I'd like the entries repeated exactly, pictures omitted.
*** PROVIDED MATERIAL Section Begins ***
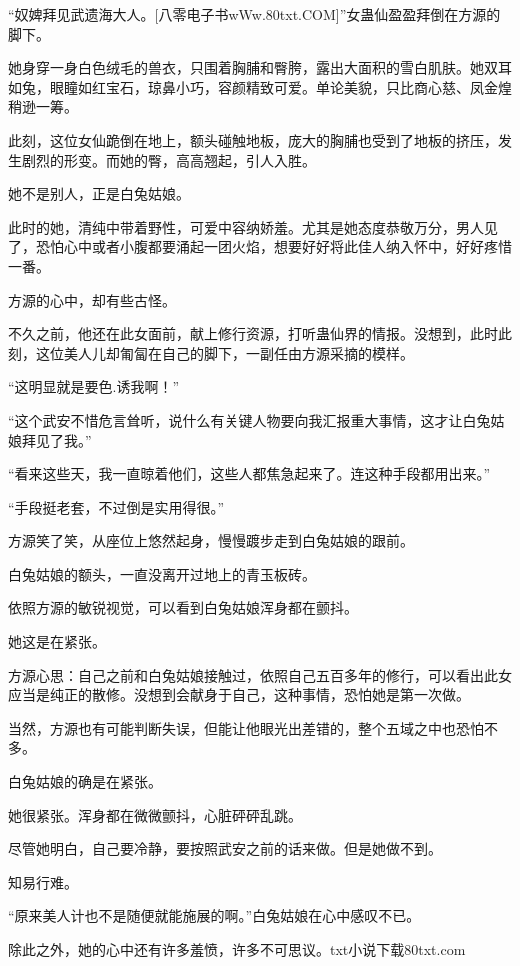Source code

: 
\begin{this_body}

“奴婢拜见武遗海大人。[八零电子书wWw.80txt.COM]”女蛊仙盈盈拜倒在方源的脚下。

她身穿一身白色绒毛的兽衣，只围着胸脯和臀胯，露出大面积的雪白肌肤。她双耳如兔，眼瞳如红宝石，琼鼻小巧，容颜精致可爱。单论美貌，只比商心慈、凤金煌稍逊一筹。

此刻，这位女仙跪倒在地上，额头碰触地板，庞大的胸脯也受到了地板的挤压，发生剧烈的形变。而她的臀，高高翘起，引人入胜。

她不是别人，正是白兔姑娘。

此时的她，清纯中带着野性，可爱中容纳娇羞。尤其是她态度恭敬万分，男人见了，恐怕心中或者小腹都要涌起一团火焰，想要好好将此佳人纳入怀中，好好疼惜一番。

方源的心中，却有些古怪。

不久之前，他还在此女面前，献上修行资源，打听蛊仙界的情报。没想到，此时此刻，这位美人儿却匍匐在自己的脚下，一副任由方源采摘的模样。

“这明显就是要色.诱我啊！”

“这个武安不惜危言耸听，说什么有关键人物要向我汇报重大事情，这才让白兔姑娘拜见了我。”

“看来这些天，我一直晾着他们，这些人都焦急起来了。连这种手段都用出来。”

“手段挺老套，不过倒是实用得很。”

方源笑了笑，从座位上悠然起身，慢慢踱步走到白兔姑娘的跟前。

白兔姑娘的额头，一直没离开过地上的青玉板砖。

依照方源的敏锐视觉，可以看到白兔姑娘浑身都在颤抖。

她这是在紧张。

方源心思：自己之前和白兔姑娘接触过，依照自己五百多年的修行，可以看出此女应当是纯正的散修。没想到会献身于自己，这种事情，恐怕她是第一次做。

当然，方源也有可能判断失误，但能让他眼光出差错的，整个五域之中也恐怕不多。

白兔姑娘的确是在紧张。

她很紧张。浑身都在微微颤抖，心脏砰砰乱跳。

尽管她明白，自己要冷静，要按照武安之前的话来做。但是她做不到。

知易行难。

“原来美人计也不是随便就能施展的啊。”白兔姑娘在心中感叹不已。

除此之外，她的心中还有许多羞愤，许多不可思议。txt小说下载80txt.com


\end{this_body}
*** PROVIDED MATERIAL Section Ends ***
_RESPONSE BOX_
Source code

: 
\begin{this_body}

“奴婢拜见武遗海大人。[八零电子书wWw.80txt.COM]”女蛊仙盈盈拜倒在方源的脚下。

她身穿一身白色绒毛的兽衣，只围着胸脯和臀胯，露出大面积的雪白肌肤。她双耳如兔，眼瞳如红宝石，琼鼻小巧，容颜精致可爱。单论美貌，只比商心慈、凤金煌稍逊一筹。

此刻，这位女仙跪倒在地上，额头碰触地板，庞大的胸脯也受到了地板的挤压，发生剧烈的形变。而她的臀，高高翘起，引人入胜。

她不是别人，正是白兔姑娘。

此时的她，清纯中带着野性，可爱中容纳娇羞。尤其是她态度恭敬万分，男人见了，恐怕心中或者小腹都要涌起一团火焰，想要好好将此佳人纳入怀中，好好疼惜一番。

方源的心中，却有些古怪。

不久之前，他还在此女面前，献上修行资源，打听蛊仙界的情报。没想到，此时此刻，这位美人儿却匍匐在自己的脚下，一副任由方源采摘的模样。

“这明显就是要色.诱我啊！”

“这个武安不惜危言耸听，说什么有关键人物要向我汇报重大事情，这才让白兔姑娘拜见了我。”

“看来这些天，我一直晾着他们，这些人都焦急起来了。连这种手段都用出来。”

“手段挺老套，不过倒是实用得很。”

方源笑了笑，从座位上悠然起身，慢慢踱步走到白兔姑娘的跟前。

白兔姑娘的额头，一直没离开过地上的青玉板砖。

依照方源的敏锐视觉，可以看到白兔姑娘浑身都在颤抖。

她这是在紧张。

方源心思：自己之前和白兔姑娘接触过，依照自己五百多年的修行，可以看出此女应当是纯正的散修。没想到会献身于自己，这种事情，恐怕她是第一次做。

当然，方源也有可能判断失误，但能让他眼光出差错的，整个五域之中也恐怕不多。

白兔姑娘的确是在紧张。

她很紧张。浑身都在微微颤抖，心脏砰砰乱跳。

尽管她明白，自己要冷静，要按照武安之前的话来做。但是她做不到。

知易行难。

“原来美人计也不是随便就能施展的啊。”白兔姑娘在心中感叹不已。

除此之外，她的心中还有许多羞愤，许多不可思议。txt小说下载80txt.com


\end{this_body}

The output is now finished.